» **What is being asked**
For the word "scope", find each line in the entries where it occurs and copy that line.

» **Material provided**
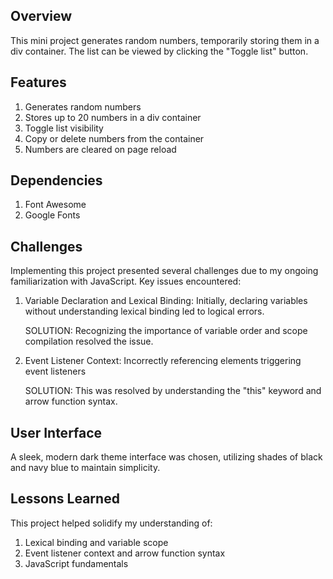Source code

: ## Overview
This mini project generates random numbers, temporarily storing them in a div container. The list can be viewed by clicking the "Toggle list" button.

## Features
1. Generates random numbers
2. Stores up to 20 numbers in a div container
3. Toggle list visibility
4. Copy or delete numbers from the container
5. Numbers are cleared on page reload

## Dependencies
1. Font Awesome
2. Google Fonts

## Challenges
Implementing this project presented several challenges due to my ongoing familiarization with JavaScript. Key issues encountered:

1. Variable Declaration and Lexical Binding: Initially, declaring variables without understanding lexical binding led to logical errors.

    SOLUTION: Recognizing the importance of variable order and scope compilation resolved the issue.

2. Event Listener Context: Incorrectly referencing elements triggering event listeners

    SOLUTION: This was resolved by understanding the "this" keyword and arrow function syntax.

## User Interface
A sleek, modern dark theme interface was chosen, utilizing shades of black and navy blue to maintain simplicity.

## Lessons Learned
This project helped solidify my understanding of:

1. Lexical binding and variable scope
2. Event listener context and arrow function syntax
3. JavaScript fundamentals
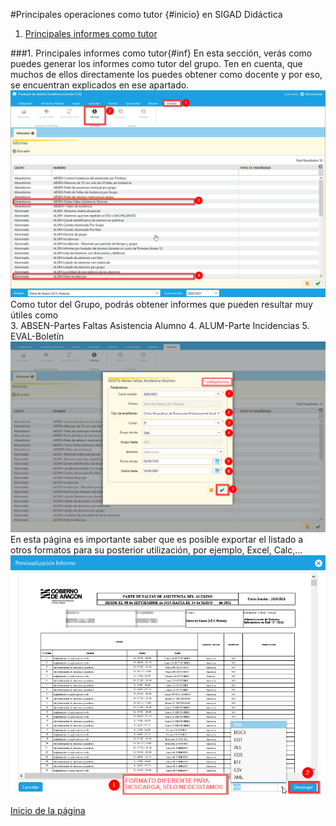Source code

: #Principales operaciones como tutor {#inicio} en SIGAD Didáctica

1. [Principales informes como tutor](#inf)

###1. Principales informes como tutor{#inf}
En esta sección, verás como puedes generar los informes como tutor del grupo. Ten en cuenta, que muchos de ellos directamente los puedes obtener como docente y por eso, se encuentran explicados en ese apartado.
![Informes 1](https://raw.githubusercontent.com/catedu/curso-basico-sigad/master/img/academica/tutor/imprimir_informes/1.png)
Como tutor del Grupo, podrás obtener informes que pueden resultar muy útiles como  
3. ABSEN-Partes Faltas Asistencia Alumno
4. ALUM-Parte Incidencias
5. EVAL-Boletín
![Informes 2](https://raw.githubusercontent.com/catedu/curso-basico-sigad/master/img/academica/tutor/imprimir_informes/2.png)
En esta página es importante saber que es posible exportar el listado a otros formatos para su posterior utilización, por ejemplo, Excel, Calc,... 
![Informes 3](https://raw.githubusercontent.com/catedu/curso-basico-sigad/master/img/academica/tutor/imprimir_informes/3.png)

[Inicio de la página](#inicio)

» **Response to this task**
    SOLUTION: Recognizing the importance of variable order and scope compilation resolved the issue.
1. Lexical binding and variable scope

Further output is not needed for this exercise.